## AIM OF THE TASK
Spot each line in the records below where the word "visitorCreator" occurs, then copy it.

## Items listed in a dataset
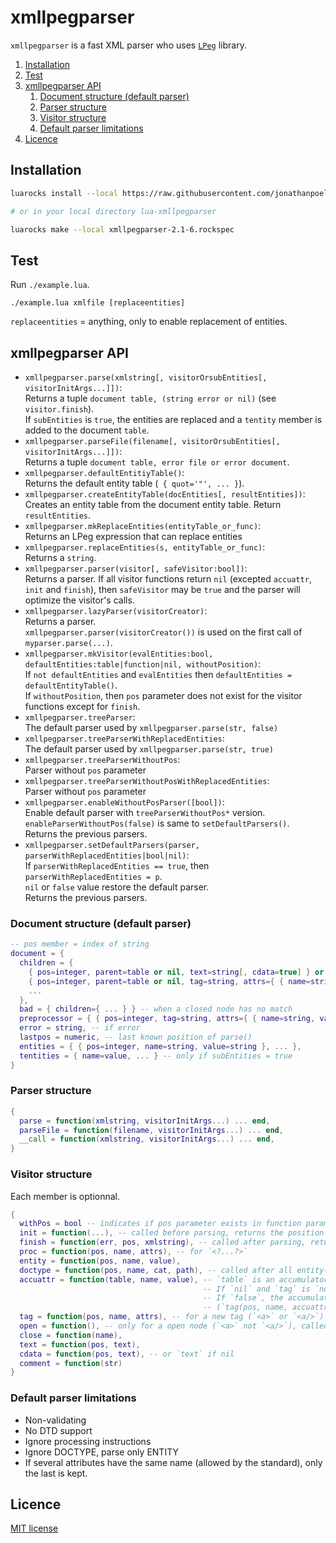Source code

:# xmllpegparser

`xmllpegparser` is a fast XML parser who uses [`LPeg`](http://www.inf.puc-rio.br/~roberto/lpeg) library.

<!-- summary -->
1. [Installation](#installation)
2. [Test](#test)
3. [xmllpegparser API](#xmllpegparser-api)
    1. [Document structure (default parser)](#document-structure-default-parser)
    2. [Parser structure](#parser-structure)
    3. [Visitor structure](#visitor-structure)
    4. [Default parser limitations](#default-parser-limitations)
5. [Licence](#licence)
<!-- /summary -->


## Installation

```bash
luarocks install --local https://raw.githubusercontent.com/jonathanpoelen/lua-xmllpegparser/master/xmllpegparser-2.1-6.rockspec

# or in your local directory lua-xmllpegparser

luarocks make --local xmllpegparser-2.1-6.rockspec
```

## Test

Run `./example.lua`.

```
./example.lua xmlfile [replaceentities]
```

`replaceentities` = anything, only to enable replacement of entities.


## xmllpegparser API

- `xmllpegparser.parse(xmlstring[, visitorOrsubEntities[, visitorInitArgs...]])`:\
Returns a tuple `document table, (string error or nil)` (see `visitor.finish`).\
If `subEntities` is `true`, the entities are replaced and a `tentity` member is added to the document `table`.
- `xmllpegparser.parseFile(filename[, visitorOrsubEntities[, visitorInitArgs...]])`:\
Returns a tuple `document table, error file or error document`.
- `xmllpegparser.defaultEntitiyTable()`:\
Returns the default entity table (` { quot='"', ... }`).
- `xmllpegparser.createEntityTable(docEntities[, resultEntities])`:\
Creates an entity table from the document entity table. Return `resultEntities`.
- `xmllpegparser.mkReplaceEntities(entityTable_or_func)`:\
Returns an LPeg expression that can replace entities
- `xmllpegparser.replaceEntities(s, entityTable_or_func)`:\
Returns a `string`.
- `xmllpegparser.parser(visitor[, safeVisitor:bool])`:\
Returns a parser.
If all visitor functions return `nil` (excepted `accuattr`, `init` and `finish`), then `safeVisitor` may be `true` and the parser will optimize the visitor's calls.
- `xmllpegparser.lazyParser(visitorCreator)`:\
Returns a parser.\
`xmllpegparser.parser(visitorCreator())` is used on the first call of `myparser.parse(...)`.
- `xmllpegparser.mkVisitor(evalEntities:bool, defaultEntities:table|function|nil, withoutPosition)`:\
If `not defaultEntities` and `evalEntities` then `defaultEntities = defaultEntityTable()`.\
If `withoutPosition`, then `pos` parameter does not exist for the visitor functions except for `finish`.
- `xmllpegparser.treeParser`:\
The default parser used by `xmllpegparser.parse(str, false)`
- `xmllpegparser.treeParserWithReplacedEntities`:\
The default parser used by `xmllpegparser.parse(str, true)`
- `xmllpegparser.treeParserWithoutPos`:\
Parser without `pos` parameter
- `xmllpegparser.treeParserWithoutPosWithReplacedEntities`:\
Parser without `pos` parameter
- `xmllpegparser.enableWithoutPosParser([bool])`:\
Enable default parser with `treeParserWithoutPos*` version.\
`enableParserWithoutPos(false)` is same to `setDefaultParsers()`.\
Returns the previous parsers.
- `xmllpegparser.setDefaultParsers(parser, parserWithReplacedEntities|bool|nil)`:\
If `parserWithReplacedEntities == true`, then `parserWithReplacedEntities = p`.\
`nil` or `false` value restore the default parser.\
Returns the previous parsers.



### Document structure (default parser)

```lua
-- pos member = index of string
document = {
  children = {
    { pos=integer, parent=table or nil, text=string[, cdata=true] } or
    { pos=integer, parent=table or nil, tag=string, attrs={ { name=string, value=string }, ... }, children={ ... } },
    ...
  },
  bad = { children={ ... } } -- when a closed node has no match
  preprocessor = { { pos=integer, tag=string, attrs={ { name=string, value=string }, ... } },
  error = string, -- if error
  lastpos = numeric, -- last known position of parse()
  entities = { { pos=integer, name=string, value=string }, ... },
  tentities = { name=value, ... } -- only if subEntities = true
}
```

### Parser structure

```lua
{
  parse = function(xmlstring, visitorInitArgs...) ... end,
  parseFile = function(filename, visitorInitArgs...) ... end,
  __call = function(xmlstring, visitorInitArgs...) ... end,
}
```

### Visitor structure

Each member is optionnal.

```lua
{
  withPos = bool -- indicates if pos parameter exists in function parameter (except `finish`)
  init = function(...), -- called before parsing, returns the position of the beginning of match or nil
  finish = function(err, pos, xmlstring), -- called after parsing, returns (doc, err) or nil
  proc = function(pos, name, attrs), -- for `<?...?>`
  entity = function(pos, name, value),
  doctype = function(pos, name, cat, path), -- called after all entity()
  accuattr = function(table, name, value), -- `table` is an accumulator that will be transmitted to tag.attrs. Set to `false` for disable this function.
                                           -- If `nil` and `tag` is `not nil`, a default accumalator is used.
                                           -- If `false`, the accumulator is disabled.
                                           -- (`tag(pos, name, accuattr(accuattr({}, attr1, value1), attr2, value2)`)
  tag = function(pos, name, attrs), -- for a new tag (`<a>` or `<a/>`)
  open = function(), -- only for a open node (`<a>` not `<a/>`), called after `tag`.
  close = function(name),
  text = function(pos, text),
  cdata = function(pos, text), -- or `text` if nil 
  comment = function(str)
}
```

### Default parser limitations

- Non-validating
- No DTD support
- Ignore processing instructions
- Ignore DOCTYPE, parse only ENTITY
- If several attributes have the same name (allowed by the standard), only the last is kept.


## Licence

[MIT license](LICENSE)


<!-- https://github.com/jonathanpoelen/lua-xmllpegparser -->
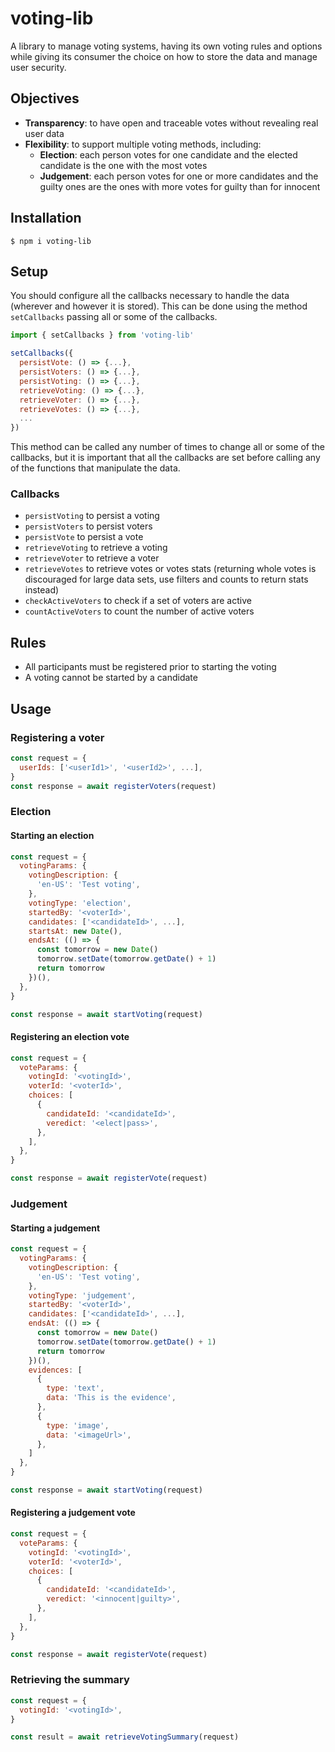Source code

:# voting-lib

A library to manage voting systems, having its own voting rules and options while giving its consumer the choice on how to store the data and manage user security.

## Objectives

- **Transparency**: to have open and traceable votes without revealing real user data
- **Flexibility**: to support multiple voting methods, including:
  - **Election**: each person votes for one candidate and the elected candidate is the one with the most votes
  - **Judgement**: each person votes for one or more candidates and the guilty ones are the ones with more votes for guilty than for innocent

## Installation

    $ npm i voting-lib

## Setup

You should configure all the callbacks necessary to handle the data (wherever and however it is stored). This can be done using the method `setCallbacks` passing all or some of the callbacks.

```javascript
import { setCallbacks } from 'voting-lib'

setCallbacks({
  persistVote: () => {...},
  persistVoters: () => {...},
  persistVoting: () => {...},
  retrieveVoting: () => {...},
  retrieveVoter: () => {...},
  retrieveVotes: () => {...},
  ...
})
```

This method can be called any number of times to change all or some of the callbacks, but it is important that all the callbacks are set before calling any of the functions that manipulate the data.

### Callbacks

- `persistVoting` to persist a voting
- `persistVoters` to persist voters
- `persistVote` to persist a vote
- `retrieveVoting` to retrieve a voting
- `retrieveVoter` to retrieve a voter
- `retrieveVotes` to retrieve votes or votes stats (returning whole votes is discouraged for large data sets, use filters and counts to return stats instead)
- `checkActiveVoters` to check if a set of voters are active
- `countActiveVoters` to count the number of active voters

## Rules

- All participants must be registered prior to starting the voting
- A voting cannot be started by a candidate

## Usage

### Registering a voter

```javascript
const request = {
  userIds: ['<userId1>', '<userId2>', ...],
}
const response = await registerVoters(request)
```

### Election

#### Starting an election

```javascript
const request = {
  votingParams: {
    votingDescription: {
      'en-US': 'Test voting',
    },
    votingType: 'election',
    startedBy: '<voterId>',
    candidates: ['<candidateId>', ...],
    startsAt: new Date(),
    endsAt: (() => {
      const tomorrow = new Date()
      tomorrow.setDate(tomorrow.getDate() + 1)
      return tomorrow
    })(),
  },
}

const response = await startVoting(request)
```

#### Registering an election vote

```javascript
const request = {
  voteParams: {
    votingId: '<votingId>',
    voterId: '<voterId>',
    choices: [
      {
        candidateId: '<candidateId>',
        veredict: '<elect|pass>',
      },
    ],
  },
}

const response = await registerVote(request)
```

### Judgement

#### Starting a judgement

```javascript
const request = {
  votingParams: {
    votingDescription: {
      'en-US': 'Test voting',
    },
    votingType: 'judgement',
    startedBy: '<voterId>',
    candidates: ['<candidateId>', ...],
    endsAt: (() => {
      const tomorrow = new Date()
      tomorrow.setDate(tomorrow.getDate() + 1)
      return tomorrow
    })(),
    evidences: [
      {
        type: 'text',
        data: 'This is the evidence',
      },
      {
        type: 'image',
        data: '<imageUrl>',
      },
    ]
  },
}

const response = await startVoting(request)
```

#### Registering a judgement vote

```javascript
const request = {
  voteParams: {
    votingId: '<votingId>',
    voterId: '<voterId>',
    choices: [
      {
        candidateId: '<candidateId>',
        veredict: '<innocent|guilty>',
      },
    ],
  },
}

const response = await registerVote(request)
```

### Retrieving the summary

```javascript
const request = {
  votingId: '<votingId>',
}

const result = await retrieveVotingSummary(request)
```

## TASK RESULT
- `xmllpegparser.lazyParser(visitorCreator)`:\
`xmllpegparser.parser(visitorCreator())` is used on the first call of `myparser.parse(...)`.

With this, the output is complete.